I'm trying to add comments to the field (Schema With Data Definitions), below is the implementation I'm trying.
Tried to with StructType.add()
(code in comments) and also with StructType([ StructField("filed",dtype,boolean,metadata )]
got below error. Not sure this implementation works, Can someone help me here, I'm new to spark.
I'm looking for output(Schema With Data Definitions) like
df.printSchema()
root
|-- firstname: string (nullable = true) comments:val1
|-- middlename: string (nullable = true) comments:val2
|-- lastname: string (nullable = true) comments:val3
|-- id: string (nullable = true) comments:val4
|-- gender: string (nullable = true) comments:val5
|-- salary: integer (nullable = true) comments:val6
error:
IllegalArgumentException: Failed to convert the JSON string '{"metadata":"val1","name":"firstname","nullable":true,"type":"string"}' to a field.

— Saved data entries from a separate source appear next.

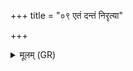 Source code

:+++
title = "०९ एतं दन्तं निरृत्या"

+++
<details><summary>मूलम् (GR)</summary>

+++(PSK 20.38.8)+++एतं दन्तं निरृत्या घोरम् आहुर्  
यस्त आसन्न् अवरूढ एषः ।  
तं दुर्हार्दे प्र हिणोमि घोरं  
स नो मा हिंसीज् ज्यायसो मा कनीयसः ॥
</details> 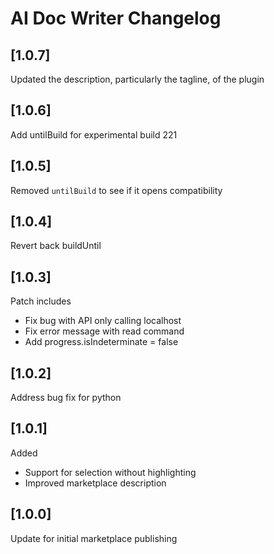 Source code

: <!-- Keep a Changelog guide -> https://keepachangelog.com -->

# AI Doc Writer Changelog

## [1.0.7]

Updated the description, particularly the tagline, of the plugin

## [1.0.6]

Add untilBuild for experimental build 221

## [1.0.5]

Removed `untilBuild` to see if it opens compatibility

## [1.0.4]

Revert back buildUntil

## [1.0.3]

Patch includes

- Fix bug with API only calling localhost
- Fix error message with read command
- Add progress.isIndeterminate = false

## [1.0.2]

Address bug fix for python

## [1.0.1]

Added

- Support for selection without highlighting
- Improved marketplace description

## [1.0.0]

Update for initial marketplace publishing
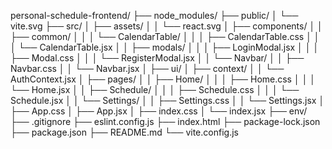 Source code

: personal-schedule-frontend/
├── node_modules/
├── public/
│   └── vite.svg
├── src/
│   ├── assets/
│   │   └── react.svg
│   ├── components/
│   │   ├── common/
│   │   │   └── CalendarTable/
│   │   │       ├── CalendarTable.css
│   │   │       └── CalendarTable.jsx
│   │   ├── modals/
│   │   │   ├── LoginModal.jsx
│   │   │   ├── Modal.css
│   │   │   └── RegisterModal.jsx
│   │   └── Navbar/
│   │       ├── Navbar.css
│   │       └── Navbar.jsx
│   ├── ui/
│   ├── context/
│   │   └── AuthContext.jsx
│   ├── pages/
│   │   ├── Home/
│   │   │   ├── Home.css
│   │   │   └── Home.jsx
│   │   ├── Schedule/
│   │   │   ├── Schedule.css
│   │   │   └── Schedule.jsx
│   │   └── Settings/
│   │       ├── Settings.css
│   │       └── Settings.jsx
│   ├── App.css
│   ├── App.jsx
│   ├── index.css
│   └── index.jsx
├── env/
├── .gitignore
├── eslint.config.js
├── index.html
├── package-lock.json
├── package.json
├── README.md
└── vite.config.js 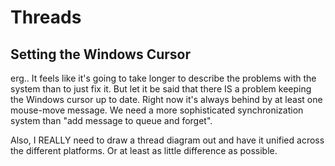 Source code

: # Threads

## Setting the Windows Cursor
erg.. It feels like it's going to take longer to describe the problems
with the system than to just fix it. But let it be said that there IS
a problem keeping the Windows cursor up to date. Right now it's always
behind by at least one mouse-move message. We need a more sophisticated
synchronization system than "add message to queue and forget".

Also, I REALLY need to draw a thread diagram out and have it unified
across the different platforms. Or at least as little difference as
possible. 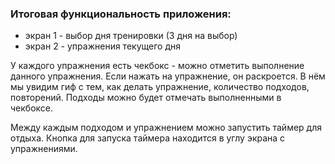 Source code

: ### Итоговая функциональность приложения:

* экран 1 - выбор дня тренировки (3 дня на выбор)
* экран 2 - упражнения текущего дня

У каждого упражнения есть чекбокс - можно отметить выполнение данного упражнения.
Если нажать на упражнение, он раскроется. В нём мы увидим гиф с тем, как делать упражнение, количество подходов, повторений.
Подходы можно будет отмечать выполненными в чекбоксе.

Между каждым подходом и упражнением можно запустить таймер для отдыха. Кнопка для запуска таймера находится в углу экрана с упражнениями.
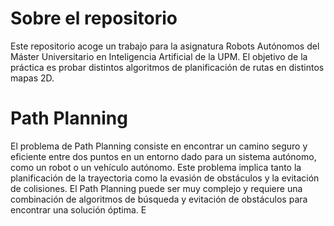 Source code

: # Sobre el repositorio
Este repositorio acoge un trabajo para la asignatura Robots Autónomos del Máster Universitario en Inteligencia Artificial de la UPM. El objetivo de la práctica es probar distintos algoritmos de planificación de rutas en distintos mapas 2D.

# Path Planning
El problema de Path Planning consiste en encontrar un camino seguro y eficiente entre dos puntos en un entorno dado para un sistema autónomo, como un robot o un vehículo autónomo. Este problema implica tanto la planificación de la trayectoria como la evasión de obstáculos y la evitación de colisiones. El Path Planning puede ser muy complejo y requiere una combinación de algoritmos de búsqueda y evitación de obstáculos para encontrar una solución óptima. E
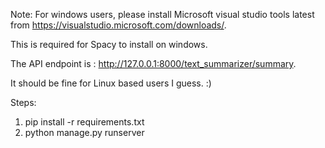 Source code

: Note: For windows users, please install Microsoft visual studio tools latest from https://visualstudio.microsoft.com/downloads/.

This is required for Spacy to install on windows.

The API endpoint is : http://127.0.0.1:8000/text_summarizer/summary.

It should be fine for Linux based users I guess. :)

Steps:
1. pip install -r requirements.txt
2. python manage.py runserver 
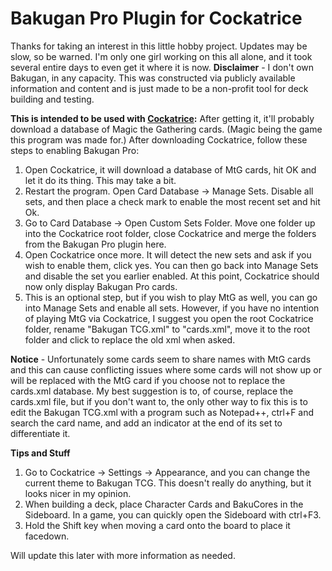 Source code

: # Bakugan Pro Plugin for Cockatrice

Thanks for taking an interest in this little hobby project. Updates may be slow, so be warned. I'm only one girl working on this all alone, and it took several entire days to even get it where it is now.
**Disclaimer** - I don't own Bakugan, in any capacity. This was constructed via publicly available information and content and is just made to be a non-profit tool for deck building and testing.

**This is intended to be used with [Cockatrice](https://cockatrice.github.io/):**
After getting it, it'll probably download a database of Magic the Gathering cards. (Magic being the game this program was made for.)
After downloading Cockatrice, follow these steps to enabling Bakugan Pro:
  1. Open Cockatrice, it will download a database of MtG cards, hit OK and let it do its thing. This may take a bit.
  2. Restart the program. Open Card Database -> Manage Sets. Disable all sets, and then place a check mark to enable the most recent set and hit Ok.
  3. Go to Card Database -> Open Custom Sets Folder. Move one folder up into the Cockatrice root folder, close Cockatrice and merge the folders from the Bakugan Pro plugin here.
  4. Open Cockatrice once more. It will detect the new sets and ask if you wish to enable them, click yes. You can then go back into Manage Sets and disable the set you earlier enabled. At this point, Cockatrice should now only display Bakugan Pro cards.
  5. This is an optional step, but if you wish to play MtG as well, you can go into Manage Sets and enable all sets. However, if you have no intention of playing MtG via Cockatrice, I suggest you open the root Cockatrice folder, rename "Bakugan TCG.xml" to "cards.xml", move it to the root folder and click to replace the old xml when asked.

**Notice** - Unfortunately some cards seem to share names with MtG cards and this can cause conflicting issues where some cards will not show up or will be replaced with the MtG card if you choose not to replace the cards.xml database. My best suggestion is to, of course, replace the cards.xml file, but if you don't want to, the only other way to fix this is to edit the Bakugan TCG.xml with a program such as Notepad++, ctrl+F and search the card name, and add an indicator at the end of its set to differentiate it.

**Tips and Stuff**
  1. Go to Cockatrice -> Settings -> Appearance, and you can change the current theme to Bakugan TCG. This doesn't really do anything, but it looks nicer in my opinion.
  2. When building a deck, place Character Cards and BakuCores in the Sideboard. In a game, you can quickly open the Sideboard with ctrl+F3.
  3. Hold the Shift key when moving a card onto the board to place it facedown.

Will update this later with more information as needed.
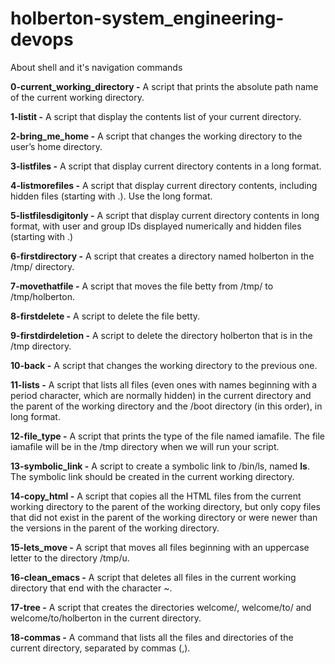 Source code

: # holberton-system_engineering-devops
About shell and it's navigation commands
 
**0-current_working_directory -** A script that prints the absolute path name of the current working directory.

**1-listit -** A script that display the contents list of your current directory.

**2-bring_me_home -**  A script that changes the working directory to the user’s home directory.

**3-listfiles -** A script that display current directory contents in a long format.

**4-listmorefiles -** A script that display current directory contents, including hidden files (starting with .). Use the long format.

**5-listfilesdigitonly -** A script that display current directory contents in long format, with user and group IDs displayed numerically and hidden files (starting with .)

**6-firstdirectory -** A script that creates a directory named holberton in the /tmp/ directory.

**7-movethatfile -** A script that moves the file betty from /tmp/ to /tmp/holberton.

**8-firstdelete -** A script to delete the file betty.

**9-firstdirdeletion -** A script to delete the directory holberton that is in the /tmp directory.

**10-back -** A script that changes the working directory to the previous one.

**11-lists -** A script that lists all files (even ones with names beginning with a period character, which are normally hidden) in the current directory and the parent of the working directory and the /boot directory (in this order), in long format.

**12-file_type -** A script that prints the type of the file named iamafile. The file iamafile will be in the /tmp directory when we will run your script.

**13-symbolic_link -** A script to create a symbolic link to /bin/ls, named __ls__. The symbolic link should be created in the current working directory.

**14-copy_html -**  A script that copies all the HTML files from the current working directory to the parent of the working directory, but only copy files that did not exist in the parent of the working directory or were newer than the versions in the parent of the working directory.

**15-lets_move -** A script that moves all files beginning with an uppercase letter to the directory /tmp/u.

**16-clean_emacs -** A script that deletes all files in the current working directory that end with the character ~.

**17-tree -** A script that creates the directories welcome/, welcome/to/ and welcome/to/holberton in the current directory.

**18-commas -** A command that lists all the files and directories of the current directory, separated by commas (,).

Code Which I'm trying to add comments to the field:
import pyspark
from pyspark.sql import SparkSession
from pyspark.sql.types import StructType,StructField, StringType, IntegerType
spark = SparkSession.builder.master("local[1]") \
.appName('SparkByExamples.com') \
.getOrCreate()
data = [("James","","Smith","36636","M",3000),
("Michael","Rose","","40288","M",4000),
("Robert","","Williams","42114","M",4000),
("Maria","Anne","Jones","39192","F",4000),
("Jen","Mary","Brown","","F",-1)
]
schema = StructType([ \
StructField("firstname",StringType(),True,'val1'), \
StructField("middlename",StringType(),True,'val2'), \
StructField("lastname",StringType(),True,'val3'), \
StructField("id", StringType(), True,'val4'), \
StructField("gender", StringType(), True,'val5'), \
StructField("salary", IntegerType(), True,'val6') \
])
# schema= StructType().add("firstname",StringType(),True,'val1').add("middlename",StringType(),True,'val2') \
.add("lastname",StringType(),True,'val3').add("id", StringType(), True,'val4').add("gender", StringType(), True,'val5').add("salary", IntegerType(), True,'val6')
df = spark.createDataFrame(data=data,schema=schema)
df.printSchema()
df.show(truncate=False)